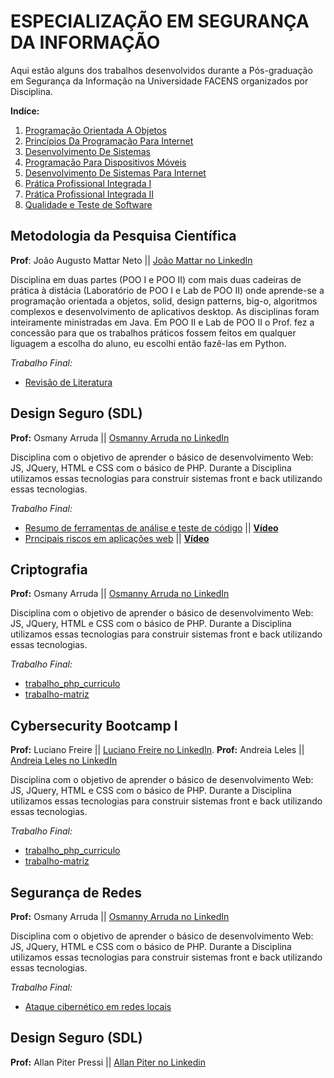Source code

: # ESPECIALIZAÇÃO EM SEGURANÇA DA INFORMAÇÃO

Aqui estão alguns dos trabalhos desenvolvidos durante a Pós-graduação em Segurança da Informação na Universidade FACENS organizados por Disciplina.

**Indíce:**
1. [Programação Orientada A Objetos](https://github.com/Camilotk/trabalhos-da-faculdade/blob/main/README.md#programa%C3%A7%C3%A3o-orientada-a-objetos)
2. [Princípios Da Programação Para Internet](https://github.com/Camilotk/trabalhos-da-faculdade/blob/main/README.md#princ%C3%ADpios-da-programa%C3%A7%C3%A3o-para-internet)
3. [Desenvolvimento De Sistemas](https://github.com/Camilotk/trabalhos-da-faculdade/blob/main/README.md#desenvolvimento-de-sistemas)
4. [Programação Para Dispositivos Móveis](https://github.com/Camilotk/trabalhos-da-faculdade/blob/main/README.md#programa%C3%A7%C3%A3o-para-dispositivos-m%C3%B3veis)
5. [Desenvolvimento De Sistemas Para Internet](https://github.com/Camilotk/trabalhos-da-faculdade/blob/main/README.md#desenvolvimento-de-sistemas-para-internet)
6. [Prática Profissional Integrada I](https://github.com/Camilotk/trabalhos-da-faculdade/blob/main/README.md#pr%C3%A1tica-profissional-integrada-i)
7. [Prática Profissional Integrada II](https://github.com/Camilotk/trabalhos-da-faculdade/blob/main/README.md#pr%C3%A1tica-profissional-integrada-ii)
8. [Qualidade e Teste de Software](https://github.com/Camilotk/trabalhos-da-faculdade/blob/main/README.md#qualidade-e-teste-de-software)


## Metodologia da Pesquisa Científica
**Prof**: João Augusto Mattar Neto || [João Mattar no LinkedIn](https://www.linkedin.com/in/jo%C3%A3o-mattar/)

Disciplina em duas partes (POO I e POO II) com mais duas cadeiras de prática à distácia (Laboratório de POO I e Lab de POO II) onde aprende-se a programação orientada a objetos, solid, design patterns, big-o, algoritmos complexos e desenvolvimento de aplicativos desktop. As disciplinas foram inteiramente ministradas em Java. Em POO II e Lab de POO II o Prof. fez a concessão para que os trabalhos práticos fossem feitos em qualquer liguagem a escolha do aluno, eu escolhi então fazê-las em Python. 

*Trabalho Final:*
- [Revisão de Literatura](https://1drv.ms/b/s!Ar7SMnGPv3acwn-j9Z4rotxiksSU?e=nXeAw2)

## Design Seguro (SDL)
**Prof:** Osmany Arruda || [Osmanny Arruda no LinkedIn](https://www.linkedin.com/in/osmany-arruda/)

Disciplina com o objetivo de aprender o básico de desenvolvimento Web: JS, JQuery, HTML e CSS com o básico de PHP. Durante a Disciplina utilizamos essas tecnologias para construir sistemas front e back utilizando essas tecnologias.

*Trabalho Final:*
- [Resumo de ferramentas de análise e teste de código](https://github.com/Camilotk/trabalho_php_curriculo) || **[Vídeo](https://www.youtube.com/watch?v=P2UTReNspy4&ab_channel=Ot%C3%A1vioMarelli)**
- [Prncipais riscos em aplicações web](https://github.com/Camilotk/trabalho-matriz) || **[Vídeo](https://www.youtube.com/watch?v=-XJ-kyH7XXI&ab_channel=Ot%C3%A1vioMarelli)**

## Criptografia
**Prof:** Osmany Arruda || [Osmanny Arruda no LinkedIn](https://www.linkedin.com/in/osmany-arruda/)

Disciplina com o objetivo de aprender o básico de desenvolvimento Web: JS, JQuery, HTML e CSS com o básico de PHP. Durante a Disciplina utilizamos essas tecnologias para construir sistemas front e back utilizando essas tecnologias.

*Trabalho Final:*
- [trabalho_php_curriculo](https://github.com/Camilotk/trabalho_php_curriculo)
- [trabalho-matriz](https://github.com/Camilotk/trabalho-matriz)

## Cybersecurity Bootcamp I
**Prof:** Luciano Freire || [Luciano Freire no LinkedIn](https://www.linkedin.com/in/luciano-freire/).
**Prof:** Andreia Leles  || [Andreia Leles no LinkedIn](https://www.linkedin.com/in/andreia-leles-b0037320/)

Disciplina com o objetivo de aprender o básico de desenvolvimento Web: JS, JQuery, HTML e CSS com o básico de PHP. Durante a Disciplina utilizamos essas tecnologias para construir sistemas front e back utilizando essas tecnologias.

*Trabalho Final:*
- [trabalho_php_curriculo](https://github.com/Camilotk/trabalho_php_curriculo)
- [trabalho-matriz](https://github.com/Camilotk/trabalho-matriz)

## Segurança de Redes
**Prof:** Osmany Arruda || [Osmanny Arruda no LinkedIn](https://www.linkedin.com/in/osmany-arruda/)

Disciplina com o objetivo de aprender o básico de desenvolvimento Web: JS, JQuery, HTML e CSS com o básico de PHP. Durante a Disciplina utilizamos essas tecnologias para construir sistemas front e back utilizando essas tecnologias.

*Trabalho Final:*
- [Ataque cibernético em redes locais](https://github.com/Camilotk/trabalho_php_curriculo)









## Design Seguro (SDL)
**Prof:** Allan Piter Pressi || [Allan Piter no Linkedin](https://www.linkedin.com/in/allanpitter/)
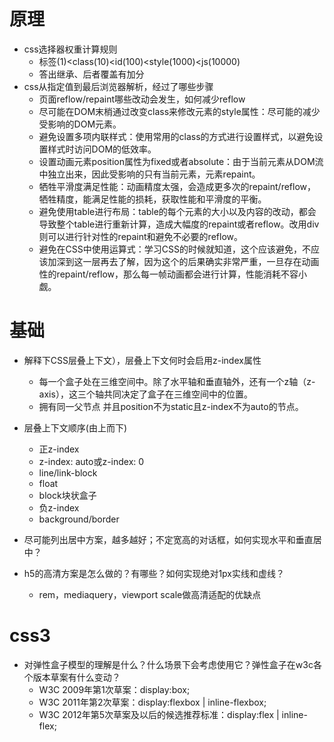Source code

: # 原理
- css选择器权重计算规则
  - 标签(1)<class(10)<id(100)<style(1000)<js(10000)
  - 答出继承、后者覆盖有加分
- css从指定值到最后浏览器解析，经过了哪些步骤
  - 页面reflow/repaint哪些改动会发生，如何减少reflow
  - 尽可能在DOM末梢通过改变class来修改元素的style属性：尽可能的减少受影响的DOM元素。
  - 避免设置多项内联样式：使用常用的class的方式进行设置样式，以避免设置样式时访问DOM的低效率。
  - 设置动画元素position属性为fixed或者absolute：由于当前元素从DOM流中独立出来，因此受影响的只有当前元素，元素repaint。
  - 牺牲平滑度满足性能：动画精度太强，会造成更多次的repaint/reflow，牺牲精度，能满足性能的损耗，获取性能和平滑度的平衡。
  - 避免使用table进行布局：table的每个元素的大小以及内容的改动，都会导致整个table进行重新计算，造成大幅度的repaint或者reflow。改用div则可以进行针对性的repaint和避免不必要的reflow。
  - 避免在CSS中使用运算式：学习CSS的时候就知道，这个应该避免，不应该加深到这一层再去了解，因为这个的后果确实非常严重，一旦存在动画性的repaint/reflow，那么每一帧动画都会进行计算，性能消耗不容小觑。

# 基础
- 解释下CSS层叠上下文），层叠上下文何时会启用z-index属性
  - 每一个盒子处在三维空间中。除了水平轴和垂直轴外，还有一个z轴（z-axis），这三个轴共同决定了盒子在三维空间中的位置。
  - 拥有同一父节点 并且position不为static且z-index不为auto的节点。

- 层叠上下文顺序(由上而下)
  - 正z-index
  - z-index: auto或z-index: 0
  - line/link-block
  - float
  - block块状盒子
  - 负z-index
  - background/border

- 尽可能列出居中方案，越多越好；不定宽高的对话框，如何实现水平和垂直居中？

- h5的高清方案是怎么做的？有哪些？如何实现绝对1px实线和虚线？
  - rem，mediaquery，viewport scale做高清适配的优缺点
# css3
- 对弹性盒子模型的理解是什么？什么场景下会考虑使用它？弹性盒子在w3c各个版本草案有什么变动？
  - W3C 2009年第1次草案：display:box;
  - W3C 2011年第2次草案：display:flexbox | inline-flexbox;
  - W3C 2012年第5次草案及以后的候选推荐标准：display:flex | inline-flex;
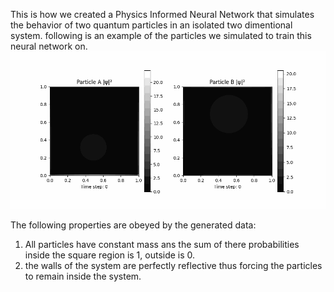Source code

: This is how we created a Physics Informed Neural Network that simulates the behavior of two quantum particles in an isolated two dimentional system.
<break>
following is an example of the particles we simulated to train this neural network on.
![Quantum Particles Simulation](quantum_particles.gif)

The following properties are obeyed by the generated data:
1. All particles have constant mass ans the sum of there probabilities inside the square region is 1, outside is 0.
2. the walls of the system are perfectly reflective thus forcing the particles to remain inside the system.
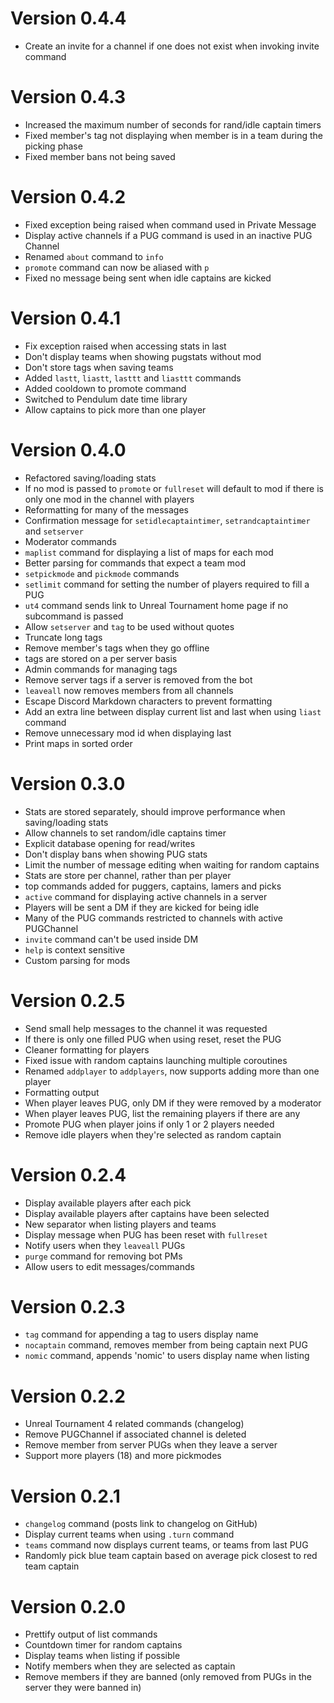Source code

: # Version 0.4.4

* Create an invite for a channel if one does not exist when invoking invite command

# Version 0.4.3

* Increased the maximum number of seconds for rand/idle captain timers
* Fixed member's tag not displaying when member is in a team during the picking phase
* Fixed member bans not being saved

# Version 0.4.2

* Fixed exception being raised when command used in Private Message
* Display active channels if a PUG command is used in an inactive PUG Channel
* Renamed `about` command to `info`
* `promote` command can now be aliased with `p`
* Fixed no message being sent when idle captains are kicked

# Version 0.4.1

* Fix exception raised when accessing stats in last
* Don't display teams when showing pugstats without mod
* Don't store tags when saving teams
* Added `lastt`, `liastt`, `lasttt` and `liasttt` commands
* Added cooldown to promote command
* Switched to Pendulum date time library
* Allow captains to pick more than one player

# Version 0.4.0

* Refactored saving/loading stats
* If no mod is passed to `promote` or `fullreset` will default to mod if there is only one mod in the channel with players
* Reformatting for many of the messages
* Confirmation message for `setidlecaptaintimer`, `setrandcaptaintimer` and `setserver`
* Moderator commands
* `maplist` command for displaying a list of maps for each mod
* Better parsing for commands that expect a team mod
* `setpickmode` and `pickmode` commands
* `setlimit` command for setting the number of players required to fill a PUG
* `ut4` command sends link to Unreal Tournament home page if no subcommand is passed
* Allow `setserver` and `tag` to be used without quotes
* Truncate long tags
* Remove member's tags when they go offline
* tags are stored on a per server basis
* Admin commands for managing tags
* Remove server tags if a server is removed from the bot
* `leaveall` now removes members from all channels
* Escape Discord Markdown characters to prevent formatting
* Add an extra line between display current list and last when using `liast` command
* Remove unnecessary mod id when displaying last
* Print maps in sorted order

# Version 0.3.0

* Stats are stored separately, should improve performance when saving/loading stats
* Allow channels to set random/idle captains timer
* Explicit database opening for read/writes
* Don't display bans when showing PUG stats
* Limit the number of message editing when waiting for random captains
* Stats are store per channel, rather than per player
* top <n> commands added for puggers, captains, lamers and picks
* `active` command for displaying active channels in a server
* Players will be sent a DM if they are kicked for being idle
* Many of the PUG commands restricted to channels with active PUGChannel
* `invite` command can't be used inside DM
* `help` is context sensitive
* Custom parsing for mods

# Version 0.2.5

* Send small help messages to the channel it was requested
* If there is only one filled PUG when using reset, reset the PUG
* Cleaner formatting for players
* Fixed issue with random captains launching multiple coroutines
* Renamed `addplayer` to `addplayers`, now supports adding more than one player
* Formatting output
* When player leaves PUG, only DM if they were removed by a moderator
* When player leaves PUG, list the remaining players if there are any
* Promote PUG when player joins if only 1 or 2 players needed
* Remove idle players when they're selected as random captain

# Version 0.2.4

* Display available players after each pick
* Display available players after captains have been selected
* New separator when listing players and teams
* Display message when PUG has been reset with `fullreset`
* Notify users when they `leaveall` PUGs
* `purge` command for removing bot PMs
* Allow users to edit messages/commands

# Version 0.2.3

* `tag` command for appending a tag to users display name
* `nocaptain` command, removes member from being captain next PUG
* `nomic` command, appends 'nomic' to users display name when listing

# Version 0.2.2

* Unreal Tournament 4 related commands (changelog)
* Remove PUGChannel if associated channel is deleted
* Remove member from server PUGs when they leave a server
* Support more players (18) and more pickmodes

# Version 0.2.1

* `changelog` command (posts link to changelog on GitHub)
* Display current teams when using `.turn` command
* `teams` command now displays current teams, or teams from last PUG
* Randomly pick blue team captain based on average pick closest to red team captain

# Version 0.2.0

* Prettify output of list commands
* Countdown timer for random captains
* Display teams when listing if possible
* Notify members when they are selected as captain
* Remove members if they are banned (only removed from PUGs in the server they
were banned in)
########################################
About this task >>
All that is wanted is an exact copy of the lines above from the one with "not being saved" through the one with "expect a team mod", with both ends included.

Solution to this task >>
* Fixed member bans not being saved

# Version 0.4.2

* Fixed exception being raised when command used in Private Message
* Display active channels if a PUG command is used in an inactive PUG Channel
* Renamed `about` command to `info`
* `promote` command can now be aliased with `p`
* Fixed no message being sent when idle captains are kicked

# Version 0.4.1

* Fix exception raised when accessing stats in last
* Don't display teams when showing pugstats without mod
* Don't store tags when saving teams
* Added `lastt`, `liastt`, `lasttt` and `liasttt` commands
* Added cooldown to promote command
* Switched to Pendulum date time library
* Allow captains to pick more than one player

# Version 0.4.0

* Refactored saving/loading stats
* If no mod is passed to `promote` or `fullreset` will default to mod if there is only one mod in the channel with players
* Reformatting for many of the messages
* Confirmation message for `setidlecaptaintimer`, `setrandcaptaintimer` and `setserver`
* Moderator commands
* `maplist` command for displaying a list of maps for each mod
* Better parsing for commands that expect a team mod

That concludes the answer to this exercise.